[Dataset entries]
▼▼▼
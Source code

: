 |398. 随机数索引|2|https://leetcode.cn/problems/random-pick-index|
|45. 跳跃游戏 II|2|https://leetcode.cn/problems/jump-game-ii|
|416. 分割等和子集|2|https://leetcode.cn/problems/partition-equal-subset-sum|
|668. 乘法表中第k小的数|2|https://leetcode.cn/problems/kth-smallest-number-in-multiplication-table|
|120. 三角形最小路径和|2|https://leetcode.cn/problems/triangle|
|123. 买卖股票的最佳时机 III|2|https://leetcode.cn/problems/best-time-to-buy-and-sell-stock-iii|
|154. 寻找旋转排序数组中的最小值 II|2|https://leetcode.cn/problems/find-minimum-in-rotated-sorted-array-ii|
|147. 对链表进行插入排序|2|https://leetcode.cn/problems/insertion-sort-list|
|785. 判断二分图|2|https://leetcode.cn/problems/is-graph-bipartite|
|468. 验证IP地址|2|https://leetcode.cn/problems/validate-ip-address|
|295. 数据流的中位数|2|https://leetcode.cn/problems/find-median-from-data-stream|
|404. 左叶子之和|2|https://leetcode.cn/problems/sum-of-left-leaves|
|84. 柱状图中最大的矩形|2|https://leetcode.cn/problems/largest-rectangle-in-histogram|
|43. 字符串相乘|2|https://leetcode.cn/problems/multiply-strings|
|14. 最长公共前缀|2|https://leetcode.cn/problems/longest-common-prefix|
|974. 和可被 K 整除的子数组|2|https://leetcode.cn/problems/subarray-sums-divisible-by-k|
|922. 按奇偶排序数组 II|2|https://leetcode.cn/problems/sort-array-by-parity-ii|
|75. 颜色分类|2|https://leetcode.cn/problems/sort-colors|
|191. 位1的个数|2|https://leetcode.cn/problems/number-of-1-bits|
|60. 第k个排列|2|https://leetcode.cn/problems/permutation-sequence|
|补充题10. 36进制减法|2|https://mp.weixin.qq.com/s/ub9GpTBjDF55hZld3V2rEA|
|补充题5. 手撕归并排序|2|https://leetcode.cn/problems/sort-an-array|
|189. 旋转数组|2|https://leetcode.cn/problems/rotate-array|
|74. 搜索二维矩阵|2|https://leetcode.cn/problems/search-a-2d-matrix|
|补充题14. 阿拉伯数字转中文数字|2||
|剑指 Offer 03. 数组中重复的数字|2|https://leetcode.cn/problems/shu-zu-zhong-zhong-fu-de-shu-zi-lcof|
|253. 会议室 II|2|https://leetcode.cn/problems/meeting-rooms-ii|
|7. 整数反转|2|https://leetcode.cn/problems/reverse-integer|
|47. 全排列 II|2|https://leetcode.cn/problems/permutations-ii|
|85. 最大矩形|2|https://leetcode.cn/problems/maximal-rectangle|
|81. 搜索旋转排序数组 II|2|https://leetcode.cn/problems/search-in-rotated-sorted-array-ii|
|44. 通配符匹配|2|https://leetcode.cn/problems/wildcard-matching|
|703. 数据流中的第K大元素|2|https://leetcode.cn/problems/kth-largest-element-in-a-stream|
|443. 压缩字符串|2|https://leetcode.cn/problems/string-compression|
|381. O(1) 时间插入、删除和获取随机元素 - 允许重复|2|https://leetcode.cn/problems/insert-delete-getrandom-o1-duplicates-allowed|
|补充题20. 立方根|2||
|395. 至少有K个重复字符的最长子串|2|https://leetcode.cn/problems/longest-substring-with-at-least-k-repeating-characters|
▲▲▲
__YOUR TASK__:
Nothing in the records may change; write them out again in full.

__REPLY__:
Source code

: |398. 随机数索引|2|https://leetcode.cn/problems/random-pick-index|
|45. 跳跃游戏 II|2|https://leetcode.cn/problems/jump-game-ii|
|416. 分割等和子集|2|https://leetcode.cn/problems/partition-equal-subset-sum|
|668. 乘法表中第k小的数|2|https://leetcode.cn/problems/kth-smallest-number-in-multiplication-table|
|120. 三角形最小路径和|2|https://leetcode.cn/problems/triangle|
|123. 买卖股票的最佳时机 III|2|https://leetcode.cn/problems/best-time-to-buy-and-sell-stock-iii|
|154. 寻找旋转排序数组中的最小值 II|2|https://leetcode.cn/problems/find-minimum-in-rotated-sorted-array-ii|
|147. 对链表进行插入排序|2|https://leetcode.cn/problems/insertion-sort-list|
|785. 判断二分图|2|https://leetcode.cn/problems/is-graph-bipartite|
|468. 验证IP地址|2|https://leetcode.cn/problems/validate-ip-address|
|295. 数据流的中位数|2|https://leetcode.cn/problems/find-median-from-data-stream|
|404. 左叶子之和|2|https://leetcode.cn/problems/sum-of-left-leaves|
|84. 柱状图中最大的矩形|2|https://leetcode.cn/problems/largest-rectangle-in-histogram|
|43. 字符串相乘|2|https://leetcode.cn/problems/multiply-strings|
|14. 最长公共前缀|2|https://leetcode.cn/problems/longest-common-prefix|
|974. 和可被 K 整除的子数组|2|https://leetcode.cn/problems/subarray-sums-divisible-by-k|
|922. 按奇偶排序数组 II|2|https://leetcode.cn/problems/sort-array-by-parity-ii|
|75. 颜色分类|2|https://leetcode.cn/problems/sort-colors|
|191. 位1的个数|2|https://leetcode.cn/problems/number-of-1-bits|
|60. 第k个排列|2|https://leetcode.cn/problems/permutation-sequence|
|补充题10. 36进制减法|2|https://mp.weixin.qq.com/s/ub9GpTBjDF55hZld3V2rEA|
|补充题5. 手撕归并排序|2|https://leetcode.cn/problems/sort-an-array|
|189. 旋转数组|2|https://leetcode.cn/problems/rotate-array|
|74. 搜索二维矩阵|2|https://leetcode.cn/problems/search-a-2d-matrix|
|补充题14. 阿拉伯数字转中文数字|2||
|剑指 Offer 03. 数组中重复的数字|2|https://leetcode.cn/problems/shu-zu-zhong-zhong-fu-de-shu-zi-lcof|
|253. 会议室 II|2|https://leetcode.cn/problems/meeting-rooms-ii|
|7. 整数反转|2|https://leetcode.cn/problems/reverse-integer|
|47. 全排列 II|2|https://leetcode.cn/problems/permutations-ii|
|85. 最大矩形|2|https://leetcode.cn/problems/maximal-rectangle|
|81. 搜索旋转排序数组 II|2|https://leetcode.cn/problems/search-in-rotated-sorted-array-ii|
|44. 通配符匹配|2|https://leetcode.cn/problems/wildcard-matching|
|703. 数据流中的第K大元素|2|https://leetcode.cn/problems/kth-largest-element-in-a-stream|
|443. 压缩字符串|2|https://leetcode.cn/problems/string-compression|
|381. O(1) 时间插入、删除和获取随机元素 - 允许重复|2|https://leetcode.cn/problems/insert-delete-getrandom-o1-duplicates-allowed|
|补充题20. 立方根|2||
|395. 至少有K个重复字符的最长子串|2|https://leetcode.cn/problems/longest-substring-with-at-least-k-repeating-characters|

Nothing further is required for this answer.